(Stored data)
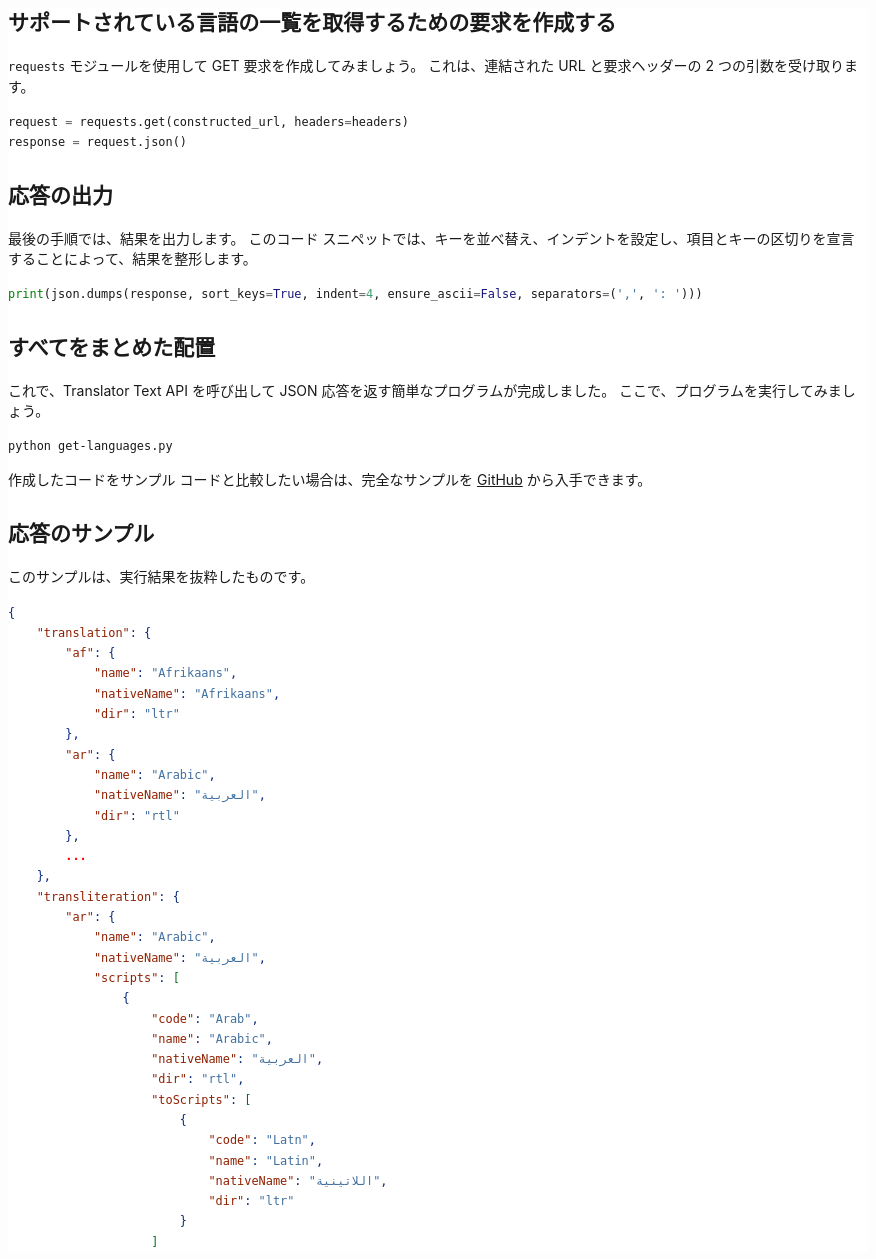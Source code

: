 ## <a name="create-a-request-to-get-a-list-of-supported-languages"></a>サポートされている言語の一覧を取得するための要求を作成する

`requests` モジュールを使用して GET 要求を作成してみましょう。 これは、連結された URL と要求ヘッダーの 2 つの引数を受け取ります。

```python
request = requests.get(constructed_url, headers=headers)
response = request.json()
```

## <a name="print-the-response"></a>応答の出力

最後の手順では、結果を出力します。 このコード スニペットでは、キーを並べ替え、インデントを設定し、項目とキーの区切りを宣言することによって、結果を整形します。

```python
print(json.dumps(response, sort_keys=True, indent=4, ensure_ascii=False, separators=(',', ': ')))
```

## <a name="put-it-all-together"></a>すべてをまとめた配置

これで、Translator Text API を呼び出して JSON 応答を返す簡単なプログラムが完成しました。 ここで、プログラムを実行してみましょう。

```console
python get-languages.py
```

作成したコードをサンプル コードと比較したい場合は、完全なサンプルを [GitHub](https://github.com/MicrosoftTranslator/Text-Translation-API-V3-Python) から入手できます。

## <a name="sample-response"></a>応答のサンプル

このサンプルは、実行結果を抜粋したものです。

```json
{
    "translation": {
        "af": {
            "name": "Afrikaans",
            "nativeName": "Afrikaans",
            "dir": "ltr"
        },
        "ar": {
            "name": "Arabic",
            "nativeName": "العربية",
            "dir": "rtl"
        },
        ...
    },
    "transliteration": {
        "ar": {
            "name": "Arabic",
            "nativeName": "العربية",
            "scripts": [
                {
                    "code": "Arab",
                    "name": "Arabic",
                    "nativeName": "العربية",
                    "dir": "rtl",
                    "toScripts": [
                        {
                            "code": "Latn",
                            "name": "Latin",
                            "nativeName": "اللاتينية",
                            "dir": "ltr"
                        }
                    ]
```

■ What you need to do
Exactly as written, copy the entries above without their pictures.

■ Response to this exercise
Source code

: ## <a name="create-a-request-to-get-a-list-of-supported-languages"></a>サポートされている言語の一覧を取得するための要求を作成する

`requests` モジュールを使用して GET 要求を作成してみましょう。 これは、連結された URL と要求ヘッダーの 2 つの引数を受け取ります。

```python
request = requests.get(constructed_url, headers=headers)
response = request.json()
```

## <a name="print-the-response"></a>応答の出力

最後の手順では、結果を出力します。 このコード スニペットでは、キーを並べ替え、インデントを設定し、項目とキーの区切りを宣言することによって、結果を整形します。

```python
print(json.dumps(response, sort_keys=True, indent=4, ensure_ascii=False, separators=(',', ': ')))
```

## <a name="put-it-all-together"></a>すべてをまとめた配置

これで、Translator Text API を呼び出して JSON 応答を返す簡単なプログラムが完成しました。 ここで、プログラムを実行してみましょう。

```console
python get-languages.py
```

作成したコードをサンプル コードと比較したい場合は、完全なサンプルを [GitHub](https://github.com/MicrosoftTranslator/Text-Translation-API-V3-Python) から入手できます。

## <a name="sample-response"></a>応答のサンプル

このサンプルは、実行結果を抜粋したものです。

```json
{
    "translation": {
        "af": {
            "name": "Afrikaans",
            "nativeName": "Afrikaans",
            "dir": "ltr"
        },
        "ar": {
            "name": "Arabic",
            "nativeName": "العربية",
            "dir": "rtl"
        },
        ...
    },
    "transliteration": {
        "ar": {
            "name": "Arabic",
            "nativeName": "العربية",
            "scripts": [
                {
                    "code": "Arab",
                    "name": "Arabic",
                    "nativeName": "العربية",
                    "dir": "rtl",
                    "toScripts": [
                        {
                            "code": "Latn",
                            "name": "Latin",
                            "nativeName": "اللاتينية",
                            "dir": "ltr"
                        }
                    ]
```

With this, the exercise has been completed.